Also...don't be so eager to teach you dog not to bite, before you teach your dog how hard it can bite you. You want to show your dog that any amount of pressure on human flesh hurts (even if it doesn't). Your dog should think, that humans are bunch of wimps and I really need to be delicate with them.....When your dog mouths you or bites you, yelp like a littermate would, get up and leave the dog with no harsh language..just yelp and leave..nothing personal here.... You are teaching him that hard bites make you leave. I assure you that your pup isn't biting you to hurt you, they are biting you to play with you.
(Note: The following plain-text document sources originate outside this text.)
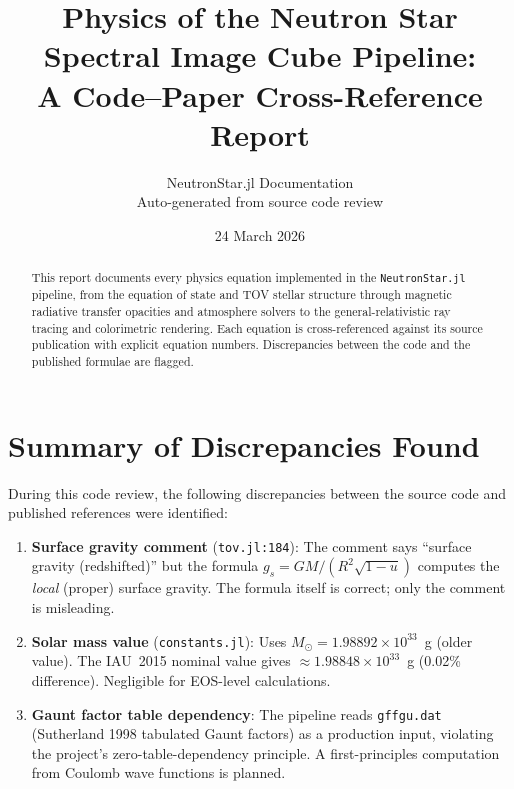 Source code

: \documentclass[11pt,a4paper]{article}
\title{Physics of the Neutron Star Spectral Image Cube Pipeline:\\
  A Code--Paper Cross-Reference Report}
\author{NeutronStar.jl Documentation\\[4pt]
  \small Auto-generated from source code review}
\date{24 March 2026}
\begin{document}
\maketitle

\begin{abstract}
This report documents every physics equation implemented in the
\texttt{NeutronStar.jl} pipeline, from the equation of state and TOV
stellar structure through magnetic radiative transfer opacities and
atmosphere solvers to the general-relativistic ray tracing and colorimetric
rendering.  Each equation is cross-referenced against its source publication
with explicit equation numbers.  Discrepancies between the code and the
published formulae are flagged.
\end{abstract}

\tableofcontents
\newpage



\newpage


\newpage


\newpage


\newpage
\section*{Summary of Discrepancies Found}

During this code review, the following discrepancies between the source code
and published references were identified:

\begin{enumerate}
  \item \textbf{Surface gravity comment} (\texttt{tov.jl:184}):
    The comment says ``surface gravity (redshifted)'' but the formula
    $g_s = GM/(R^2\sqrt{1-u})$ computes the \emph{local} (proper) surface
    gravity.  The formula itself is correct; only the comment is misleading.

  \item \textbf{Solar mass value} (\texttt{constants.jl}):
    Uses $M_\odot = 1.98892\times10^{33}$~g (older value).  The IAU~2015
    nominal value gives $\approx1.98848\times10^{33}$~g (0.02\% difference).
    Negligible for EOS-level calculations.

  \item \textbf{Gaunt factor table dependency}:
    The pipeline reads \texttt{gffgu.dat} (Sutherland 1998 tabulated Gaunt
    factors) as a production input, violating the project's zero-table-dependency
    principle.  A first-principles computation from Coulomb wave functions is
    planned.
\end{enumerate}
\end{document}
If they learn that hard bites make you leave, they will lighten the pressure. This is exactly what happens with their littermates.

Many dogs are taught not to bite to early and what happens is at sometimes in its life, someone accidentally shuts the dogs tail in the door or a kid trips and falls on the dog and the dog's natural reaction is to bite. Its up to you if you taught the dog how hard it was to bite. Many good dogs are put down because they were never taught how hard is acceptable. They broke the skin on a neighborhood kid and whamo - lawsuit and irrational parents want your dog destroyed...and it wasn't even the dogs fault....

Nate


----------



## redd (May 25, 2014)

One key mistake we have made is yelping or making loud noises but not leaving. Duh!! Of course he's not going to know what the yelps mean. For all he knows they are playtime sounds. We have corrected that. Ignoring him really does get his attention, 
I swear we are educated people, with even a bit of common sense. Not that it shows, haha.
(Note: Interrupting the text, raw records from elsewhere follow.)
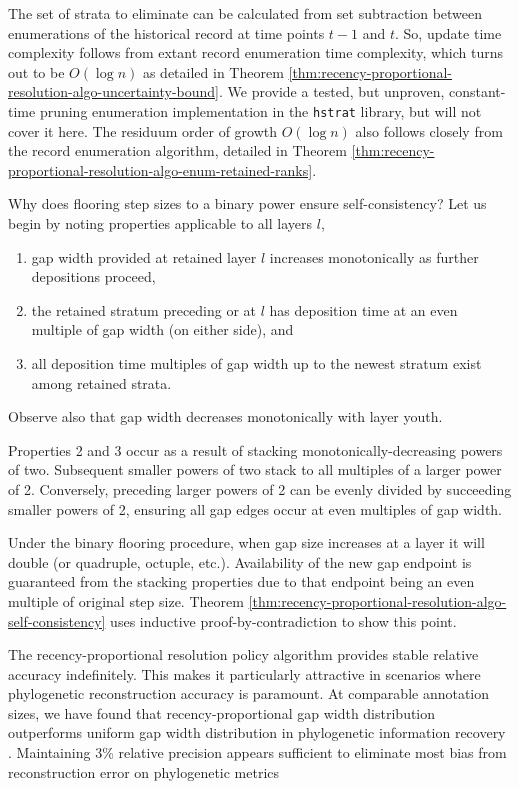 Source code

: The set of strata to eliminate can be calculated from set subtraction between enumerations of the historical record at time points $t-1$ and $t$.
So, update time complexity follows from extant record enumeration time complexity, which turns out to be $O(\log n)$ as detailed in Theorem \ref{thm:recency-proportional-resolution-algo-uncertainty-bound}.
We provide a tested, but unproven, constant-time pruning enumeration implementation in the \texttt{hstrat} library, but will not cover it here.
The residuum order of growth $O(\log n)$ also follows closely from the record enumeration algorithm, detailed in Theorem \ref{thm:recency-proportional-resolution-algo-enum-retained-ranks}.

Why does flooring step sizes to a binary power ensure self-consistency?
Let us begin by noting properties applicable to all layers $l$,
\begin{enumerate}
\item gap width provided at retained layer $l$ increases monotonically as further depositions proceed,
\item the retained stratum preceding or at $l$ has deposition time at an even multiple of gap width (on either side), and
\item all deposition time multiples of gap width up to the newest stratum exist among retained strata.
\end{enumerate}
Observe also that gap width decreases monotonically with layer youth.

Properties 2 and 3 occur as a result of stacking monotonically-decreasing powers of two.
Subsequent smaller powers of two stack to all multiples of a larger power of 2.
Conversely, preceding larger powers of 2 can be evenly divided by succeeding smaller powers of 2, ensuring all gap edges occur at even multiples of gap width.

Under the binary flooring procedure, when gap size increases at a layer it will double (or quadruple, octuple, etc.).
Availability of the new gap endpoint is guaranteed from the stacking properties due to that endpoint being an even multiple of original step size.
Theorem \ref{thm:recency-proportional-resolution-algo-self-consistency} uses inductive proof-by-contradiction to show this point.

The recency-proportional resolution policy algorithm provides stable relative accuracy indefinitely.
This makes it particularly attractive in scenarios where phylogenetic reconstruction accuracy is paramount.
At comparable annotation sizes, we have found that recency-proportional gap width distribution outperforms uniform gap width distribution in phylogenetic information recovery \citep{moreno2022hereditary}.
Maintaining 3\% relative precision appears sufficient to eliminate most bias from reconstruction error on phylogenetic metrics \citep{moreno2023toward}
For an update, we bought Redd a nice plush dog bed. He LOVES it! He has really never loved his crate (but doesn't necessarily fight it) so now he has a special comfy place to go and chill. Like a different dog, way less biting, jumping, and crazies. We also decreased his exercise, and he is much happier. I think we were pushing too hard. Again, smart people with a lot of "a ha" moments.

We will continue to work on bite inhibition, training in small doses, and he does get an off leash walk every morning. We are letting him be a pup!! Lots of antics, much more enjoyable from this end.
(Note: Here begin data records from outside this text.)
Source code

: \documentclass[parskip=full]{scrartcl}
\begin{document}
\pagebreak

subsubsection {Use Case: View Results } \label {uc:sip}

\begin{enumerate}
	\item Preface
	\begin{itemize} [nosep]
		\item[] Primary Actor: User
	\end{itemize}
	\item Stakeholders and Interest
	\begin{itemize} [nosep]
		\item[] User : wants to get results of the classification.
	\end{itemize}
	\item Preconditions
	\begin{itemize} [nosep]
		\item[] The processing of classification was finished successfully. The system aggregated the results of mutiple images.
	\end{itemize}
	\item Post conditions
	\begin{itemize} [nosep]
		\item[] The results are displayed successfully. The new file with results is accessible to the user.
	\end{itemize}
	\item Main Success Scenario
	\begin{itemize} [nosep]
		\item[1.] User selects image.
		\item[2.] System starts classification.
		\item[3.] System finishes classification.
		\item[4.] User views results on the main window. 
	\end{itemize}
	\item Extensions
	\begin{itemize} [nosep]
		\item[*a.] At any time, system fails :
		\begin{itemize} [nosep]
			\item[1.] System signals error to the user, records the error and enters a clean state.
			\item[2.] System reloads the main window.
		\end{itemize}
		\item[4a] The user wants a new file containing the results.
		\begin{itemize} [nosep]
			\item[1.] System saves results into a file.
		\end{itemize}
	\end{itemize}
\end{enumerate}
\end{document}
Thank you everyone for the great advice. This forum is a lifesaver.


----------



## number10 (Jun 2, 2014)

Hey Redd - if it helps, I'm one week ahead of you, my wee girl is nearly 11 weeks and it amazes me how many aha moments I have every day, but also, how quickly she changes and how incremental the changes are. I was despairing the other day that she would ever be calm around others, but my sister came in today and was trying to settle pup: get her to sit and not jump up - one "no" from me, and she stopped and sat for my sister to pat & stroke her (momentarily I admit before puppy brain kicked in again). My sister laughed and said that's amazing she's so good for you. Really??!!! And I suppose, considering her age and short attention span, she is. I keep reminding myself that if we are clear and consistent about unwanted behaviour, and over praise the good behaviours, and they seem to be increasing in frequency and duration, then we are moving in the right direction. She is just a little wee pup after all.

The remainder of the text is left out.